ASSIGNMENT =>
What is the number of lines in the entries that contain the word "Console"? Reply with that number only.

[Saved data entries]
━━━━━━━━

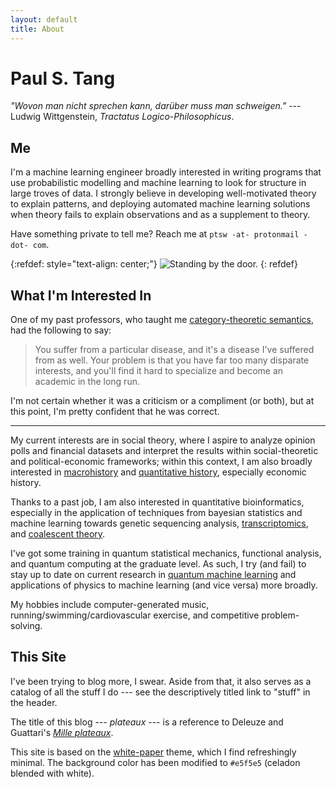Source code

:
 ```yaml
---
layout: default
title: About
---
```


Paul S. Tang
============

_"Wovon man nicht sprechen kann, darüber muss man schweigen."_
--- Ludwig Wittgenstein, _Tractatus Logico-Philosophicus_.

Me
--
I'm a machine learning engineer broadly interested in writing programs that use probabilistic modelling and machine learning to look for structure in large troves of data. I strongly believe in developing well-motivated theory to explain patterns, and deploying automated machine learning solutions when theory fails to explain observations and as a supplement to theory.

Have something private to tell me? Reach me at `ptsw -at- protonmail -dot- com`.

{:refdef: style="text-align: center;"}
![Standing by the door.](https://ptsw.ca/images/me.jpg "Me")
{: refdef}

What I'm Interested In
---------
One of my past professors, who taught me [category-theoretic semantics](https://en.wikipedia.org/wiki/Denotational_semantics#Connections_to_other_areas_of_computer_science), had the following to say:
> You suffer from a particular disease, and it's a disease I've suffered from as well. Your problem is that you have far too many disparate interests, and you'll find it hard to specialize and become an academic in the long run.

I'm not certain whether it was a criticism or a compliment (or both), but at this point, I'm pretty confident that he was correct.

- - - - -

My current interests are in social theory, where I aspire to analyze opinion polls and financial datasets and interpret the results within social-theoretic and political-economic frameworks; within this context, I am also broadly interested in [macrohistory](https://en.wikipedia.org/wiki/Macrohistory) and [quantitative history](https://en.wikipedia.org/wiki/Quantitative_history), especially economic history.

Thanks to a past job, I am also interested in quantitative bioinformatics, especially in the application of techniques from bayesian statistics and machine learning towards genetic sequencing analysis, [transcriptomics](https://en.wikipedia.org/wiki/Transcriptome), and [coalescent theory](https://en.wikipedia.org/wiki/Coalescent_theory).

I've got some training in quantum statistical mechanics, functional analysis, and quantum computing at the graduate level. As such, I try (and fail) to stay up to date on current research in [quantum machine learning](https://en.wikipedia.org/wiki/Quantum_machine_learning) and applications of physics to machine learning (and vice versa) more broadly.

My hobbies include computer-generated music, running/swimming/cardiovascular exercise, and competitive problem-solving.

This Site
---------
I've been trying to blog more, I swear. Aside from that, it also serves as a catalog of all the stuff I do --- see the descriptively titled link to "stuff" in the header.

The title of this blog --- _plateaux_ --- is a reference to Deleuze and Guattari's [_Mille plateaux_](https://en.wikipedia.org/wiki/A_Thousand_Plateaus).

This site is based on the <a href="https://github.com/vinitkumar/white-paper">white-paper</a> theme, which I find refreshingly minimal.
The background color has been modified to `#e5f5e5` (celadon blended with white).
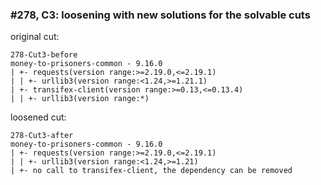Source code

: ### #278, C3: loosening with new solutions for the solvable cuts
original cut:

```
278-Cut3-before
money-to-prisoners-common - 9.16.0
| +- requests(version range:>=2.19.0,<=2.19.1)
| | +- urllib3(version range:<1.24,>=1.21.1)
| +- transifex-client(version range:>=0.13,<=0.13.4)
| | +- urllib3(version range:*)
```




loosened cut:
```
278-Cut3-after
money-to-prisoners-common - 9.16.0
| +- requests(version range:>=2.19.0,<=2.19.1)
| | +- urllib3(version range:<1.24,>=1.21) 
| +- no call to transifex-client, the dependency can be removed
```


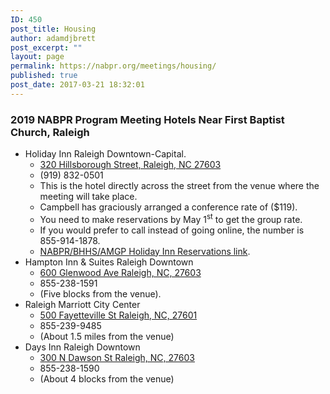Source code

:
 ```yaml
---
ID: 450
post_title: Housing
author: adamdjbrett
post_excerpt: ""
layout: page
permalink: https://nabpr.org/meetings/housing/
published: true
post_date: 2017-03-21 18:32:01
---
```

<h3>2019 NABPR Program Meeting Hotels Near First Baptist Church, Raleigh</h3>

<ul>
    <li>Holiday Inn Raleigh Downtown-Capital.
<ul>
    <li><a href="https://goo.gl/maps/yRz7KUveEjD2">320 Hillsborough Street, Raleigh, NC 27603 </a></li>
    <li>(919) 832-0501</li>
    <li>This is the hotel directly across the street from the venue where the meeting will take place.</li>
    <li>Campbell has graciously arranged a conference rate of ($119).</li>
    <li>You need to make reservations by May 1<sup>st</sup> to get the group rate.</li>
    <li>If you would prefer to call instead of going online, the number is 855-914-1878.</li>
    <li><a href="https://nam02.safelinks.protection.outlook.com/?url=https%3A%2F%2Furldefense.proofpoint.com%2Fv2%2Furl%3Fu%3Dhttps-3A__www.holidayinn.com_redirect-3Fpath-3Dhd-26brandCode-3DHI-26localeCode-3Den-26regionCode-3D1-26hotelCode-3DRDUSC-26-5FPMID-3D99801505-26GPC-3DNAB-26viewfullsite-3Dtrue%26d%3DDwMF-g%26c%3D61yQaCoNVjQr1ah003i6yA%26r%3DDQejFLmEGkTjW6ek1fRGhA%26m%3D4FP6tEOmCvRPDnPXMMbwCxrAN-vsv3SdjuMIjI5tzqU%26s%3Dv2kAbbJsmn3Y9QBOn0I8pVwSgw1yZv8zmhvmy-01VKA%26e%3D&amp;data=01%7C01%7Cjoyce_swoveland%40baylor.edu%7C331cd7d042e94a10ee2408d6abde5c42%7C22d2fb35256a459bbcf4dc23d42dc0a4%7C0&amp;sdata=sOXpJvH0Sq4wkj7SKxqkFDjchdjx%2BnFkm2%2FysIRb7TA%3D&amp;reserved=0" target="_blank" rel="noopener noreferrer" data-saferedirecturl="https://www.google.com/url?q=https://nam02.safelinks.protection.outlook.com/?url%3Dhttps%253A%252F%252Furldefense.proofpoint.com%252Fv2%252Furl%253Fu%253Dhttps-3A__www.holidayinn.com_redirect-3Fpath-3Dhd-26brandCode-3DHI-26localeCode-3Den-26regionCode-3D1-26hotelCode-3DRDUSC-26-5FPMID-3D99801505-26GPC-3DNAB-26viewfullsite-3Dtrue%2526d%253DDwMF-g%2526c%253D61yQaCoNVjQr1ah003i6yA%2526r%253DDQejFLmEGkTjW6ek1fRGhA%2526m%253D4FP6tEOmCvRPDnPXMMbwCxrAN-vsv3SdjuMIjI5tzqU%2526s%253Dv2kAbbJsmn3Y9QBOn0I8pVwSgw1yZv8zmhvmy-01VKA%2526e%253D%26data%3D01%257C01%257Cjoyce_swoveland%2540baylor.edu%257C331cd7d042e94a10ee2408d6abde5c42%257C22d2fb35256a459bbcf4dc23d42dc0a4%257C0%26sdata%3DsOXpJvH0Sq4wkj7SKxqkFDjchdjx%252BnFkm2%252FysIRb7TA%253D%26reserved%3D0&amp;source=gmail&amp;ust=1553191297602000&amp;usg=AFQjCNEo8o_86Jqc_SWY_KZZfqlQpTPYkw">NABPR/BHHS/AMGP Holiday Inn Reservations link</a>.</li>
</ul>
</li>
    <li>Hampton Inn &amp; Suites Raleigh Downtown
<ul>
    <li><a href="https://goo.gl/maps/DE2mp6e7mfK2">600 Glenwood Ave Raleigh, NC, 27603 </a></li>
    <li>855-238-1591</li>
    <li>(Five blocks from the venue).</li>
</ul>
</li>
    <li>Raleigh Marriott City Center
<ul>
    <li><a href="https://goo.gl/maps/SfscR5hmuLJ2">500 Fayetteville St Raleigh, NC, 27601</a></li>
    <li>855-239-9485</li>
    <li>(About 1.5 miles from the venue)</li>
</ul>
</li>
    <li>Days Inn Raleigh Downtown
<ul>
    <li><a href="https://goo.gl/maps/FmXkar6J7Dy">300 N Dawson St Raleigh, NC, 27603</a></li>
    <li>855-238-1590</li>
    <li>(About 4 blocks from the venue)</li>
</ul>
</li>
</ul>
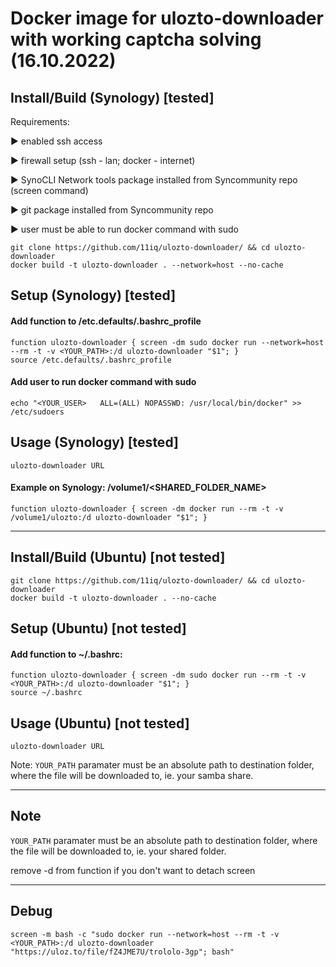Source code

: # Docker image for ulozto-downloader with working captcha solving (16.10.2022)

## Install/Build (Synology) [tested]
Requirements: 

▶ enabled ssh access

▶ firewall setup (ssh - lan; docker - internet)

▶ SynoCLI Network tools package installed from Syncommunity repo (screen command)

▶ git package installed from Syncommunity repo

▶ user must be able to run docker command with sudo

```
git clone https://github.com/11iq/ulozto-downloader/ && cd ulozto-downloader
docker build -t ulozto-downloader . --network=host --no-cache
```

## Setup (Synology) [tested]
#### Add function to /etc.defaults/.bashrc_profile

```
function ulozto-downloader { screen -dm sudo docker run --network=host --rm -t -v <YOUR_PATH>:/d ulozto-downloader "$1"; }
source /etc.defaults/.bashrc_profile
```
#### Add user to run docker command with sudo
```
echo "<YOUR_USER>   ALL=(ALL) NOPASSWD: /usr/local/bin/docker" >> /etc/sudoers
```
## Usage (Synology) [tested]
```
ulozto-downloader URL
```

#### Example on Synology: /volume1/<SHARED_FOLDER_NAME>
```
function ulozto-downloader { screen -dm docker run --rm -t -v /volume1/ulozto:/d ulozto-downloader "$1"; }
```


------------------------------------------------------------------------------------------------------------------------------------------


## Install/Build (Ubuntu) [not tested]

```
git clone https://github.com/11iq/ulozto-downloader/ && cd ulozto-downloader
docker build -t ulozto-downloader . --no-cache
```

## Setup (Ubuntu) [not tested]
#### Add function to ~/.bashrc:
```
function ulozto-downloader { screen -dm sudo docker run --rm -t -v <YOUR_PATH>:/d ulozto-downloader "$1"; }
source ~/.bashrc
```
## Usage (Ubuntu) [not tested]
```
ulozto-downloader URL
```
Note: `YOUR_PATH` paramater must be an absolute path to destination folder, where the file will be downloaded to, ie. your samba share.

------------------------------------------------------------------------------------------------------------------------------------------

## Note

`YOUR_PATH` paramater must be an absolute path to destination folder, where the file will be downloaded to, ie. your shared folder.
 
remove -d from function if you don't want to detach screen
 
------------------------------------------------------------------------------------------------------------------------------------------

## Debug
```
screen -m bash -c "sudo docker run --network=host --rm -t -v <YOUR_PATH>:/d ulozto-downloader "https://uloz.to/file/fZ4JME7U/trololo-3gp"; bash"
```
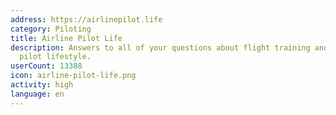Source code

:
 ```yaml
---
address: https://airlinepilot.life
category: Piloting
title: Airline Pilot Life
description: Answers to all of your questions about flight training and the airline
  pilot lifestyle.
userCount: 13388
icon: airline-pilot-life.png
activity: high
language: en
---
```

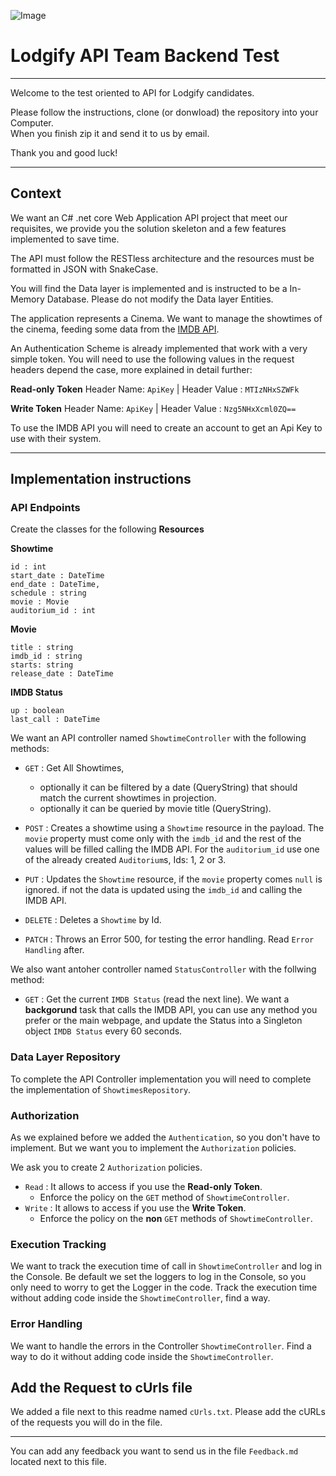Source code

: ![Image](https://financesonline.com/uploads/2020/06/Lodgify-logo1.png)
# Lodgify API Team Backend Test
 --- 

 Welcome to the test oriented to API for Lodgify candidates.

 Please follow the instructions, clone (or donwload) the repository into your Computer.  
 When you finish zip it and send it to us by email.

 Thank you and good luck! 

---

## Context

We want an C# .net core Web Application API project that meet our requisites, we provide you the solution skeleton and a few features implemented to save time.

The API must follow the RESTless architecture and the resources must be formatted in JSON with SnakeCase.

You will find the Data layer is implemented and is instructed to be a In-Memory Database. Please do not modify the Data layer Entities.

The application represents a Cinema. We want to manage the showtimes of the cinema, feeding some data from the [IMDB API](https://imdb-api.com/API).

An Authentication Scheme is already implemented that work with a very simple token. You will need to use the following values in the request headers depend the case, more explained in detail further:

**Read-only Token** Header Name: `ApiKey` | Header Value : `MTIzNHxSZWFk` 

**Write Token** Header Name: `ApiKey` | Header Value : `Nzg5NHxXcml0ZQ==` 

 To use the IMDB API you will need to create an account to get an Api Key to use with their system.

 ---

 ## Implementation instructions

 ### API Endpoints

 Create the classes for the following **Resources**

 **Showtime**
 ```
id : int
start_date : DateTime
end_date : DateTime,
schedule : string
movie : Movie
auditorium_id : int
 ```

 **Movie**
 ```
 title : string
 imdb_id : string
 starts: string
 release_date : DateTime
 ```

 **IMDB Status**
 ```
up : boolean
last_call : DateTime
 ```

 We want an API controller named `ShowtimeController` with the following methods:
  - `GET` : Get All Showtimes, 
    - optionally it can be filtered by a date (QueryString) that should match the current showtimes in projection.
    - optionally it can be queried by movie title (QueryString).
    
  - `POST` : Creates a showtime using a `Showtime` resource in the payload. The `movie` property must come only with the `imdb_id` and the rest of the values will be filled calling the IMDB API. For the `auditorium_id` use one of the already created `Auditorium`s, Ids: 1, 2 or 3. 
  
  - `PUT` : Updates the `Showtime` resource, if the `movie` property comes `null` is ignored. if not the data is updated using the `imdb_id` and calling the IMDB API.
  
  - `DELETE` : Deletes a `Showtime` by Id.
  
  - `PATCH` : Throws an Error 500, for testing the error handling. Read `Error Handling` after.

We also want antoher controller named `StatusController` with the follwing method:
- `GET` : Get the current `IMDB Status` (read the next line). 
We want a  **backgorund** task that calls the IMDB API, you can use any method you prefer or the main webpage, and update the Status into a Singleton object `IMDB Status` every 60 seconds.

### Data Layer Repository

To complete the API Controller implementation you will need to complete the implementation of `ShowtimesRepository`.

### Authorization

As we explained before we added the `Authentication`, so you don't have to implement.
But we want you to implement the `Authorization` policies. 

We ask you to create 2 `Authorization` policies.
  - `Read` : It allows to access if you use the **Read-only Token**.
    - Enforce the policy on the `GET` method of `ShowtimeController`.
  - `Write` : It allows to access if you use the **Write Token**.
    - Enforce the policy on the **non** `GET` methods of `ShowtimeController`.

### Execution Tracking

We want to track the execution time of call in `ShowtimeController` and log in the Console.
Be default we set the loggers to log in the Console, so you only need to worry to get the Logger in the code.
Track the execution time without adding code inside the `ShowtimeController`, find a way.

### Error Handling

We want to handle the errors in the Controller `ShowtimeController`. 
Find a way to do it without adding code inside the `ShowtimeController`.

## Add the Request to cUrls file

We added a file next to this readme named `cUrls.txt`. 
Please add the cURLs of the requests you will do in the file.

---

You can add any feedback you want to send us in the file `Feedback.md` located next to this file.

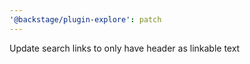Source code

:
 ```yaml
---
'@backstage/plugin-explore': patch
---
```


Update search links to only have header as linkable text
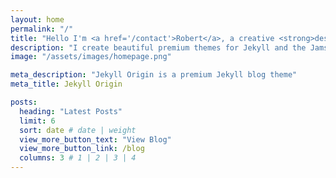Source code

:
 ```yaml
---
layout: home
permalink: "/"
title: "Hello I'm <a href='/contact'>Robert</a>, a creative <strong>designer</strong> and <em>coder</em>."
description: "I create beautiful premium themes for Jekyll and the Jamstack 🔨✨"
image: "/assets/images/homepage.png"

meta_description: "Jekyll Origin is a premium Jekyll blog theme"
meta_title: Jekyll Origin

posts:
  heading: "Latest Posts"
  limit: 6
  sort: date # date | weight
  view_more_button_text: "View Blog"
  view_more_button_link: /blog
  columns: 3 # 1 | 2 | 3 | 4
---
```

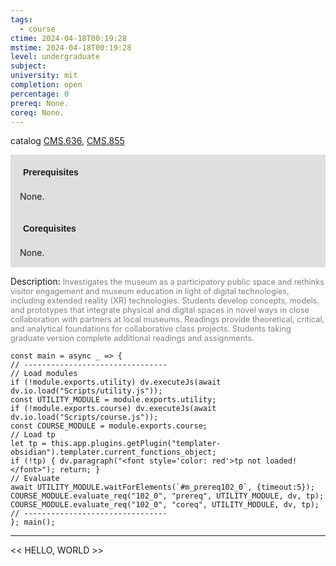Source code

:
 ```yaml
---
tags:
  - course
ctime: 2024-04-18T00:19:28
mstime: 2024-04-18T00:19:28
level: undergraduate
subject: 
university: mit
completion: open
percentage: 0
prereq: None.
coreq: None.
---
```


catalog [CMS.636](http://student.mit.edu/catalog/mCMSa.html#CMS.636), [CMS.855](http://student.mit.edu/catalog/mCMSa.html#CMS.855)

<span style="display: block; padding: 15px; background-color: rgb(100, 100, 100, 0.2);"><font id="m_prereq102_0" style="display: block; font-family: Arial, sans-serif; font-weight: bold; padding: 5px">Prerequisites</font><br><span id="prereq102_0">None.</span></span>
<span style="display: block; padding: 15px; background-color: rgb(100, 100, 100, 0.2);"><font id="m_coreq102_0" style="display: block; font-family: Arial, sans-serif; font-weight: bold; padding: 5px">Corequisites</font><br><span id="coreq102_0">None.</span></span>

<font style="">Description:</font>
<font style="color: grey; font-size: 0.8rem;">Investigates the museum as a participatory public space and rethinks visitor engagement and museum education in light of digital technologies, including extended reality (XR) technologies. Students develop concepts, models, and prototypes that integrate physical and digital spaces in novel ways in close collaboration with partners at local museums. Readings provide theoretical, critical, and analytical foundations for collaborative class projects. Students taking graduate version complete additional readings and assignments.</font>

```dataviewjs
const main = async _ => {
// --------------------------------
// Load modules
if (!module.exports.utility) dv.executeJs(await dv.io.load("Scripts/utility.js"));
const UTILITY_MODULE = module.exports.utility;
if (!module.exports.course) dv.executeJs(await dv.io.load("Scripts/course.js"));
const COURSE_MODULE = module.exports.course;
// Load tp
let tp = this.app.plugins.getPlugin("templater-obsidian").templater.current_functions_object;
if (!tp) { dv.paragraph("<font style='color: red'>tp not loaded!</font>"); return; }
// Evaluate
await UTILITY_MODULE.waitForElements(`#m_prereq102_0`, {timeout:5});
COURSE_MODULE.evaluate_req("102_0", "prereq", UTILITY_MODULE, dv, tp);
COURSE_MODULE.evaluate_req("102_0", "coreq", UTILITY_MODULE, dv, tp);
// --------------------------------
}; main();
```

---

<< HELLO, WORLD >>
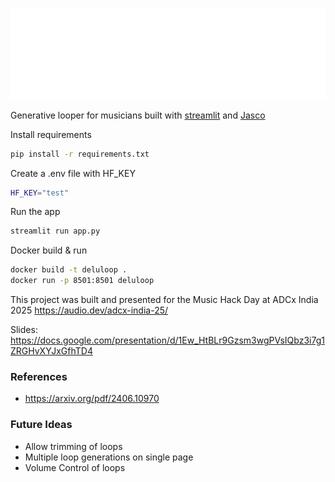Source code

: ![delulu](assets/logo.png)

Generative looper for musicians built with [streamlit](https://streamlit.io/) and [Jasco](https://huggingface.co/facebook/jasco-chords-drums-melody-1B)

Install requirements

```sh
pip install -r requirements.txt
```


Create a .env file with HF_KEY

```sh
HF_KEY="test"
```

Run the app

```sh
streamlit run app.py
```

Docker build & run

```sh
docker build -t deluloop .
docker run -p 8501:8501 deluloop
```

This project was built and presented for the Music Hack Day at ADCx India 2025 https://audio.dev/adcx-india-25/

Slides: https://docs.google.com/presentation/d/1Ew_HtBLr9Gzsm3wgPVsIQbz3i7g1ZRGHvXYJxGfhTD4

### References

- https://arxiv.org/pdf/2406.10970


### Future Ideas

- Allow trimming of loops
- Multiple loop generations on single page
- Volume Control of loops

━━━━━━━━

RESULT OF THIS TASK =>
2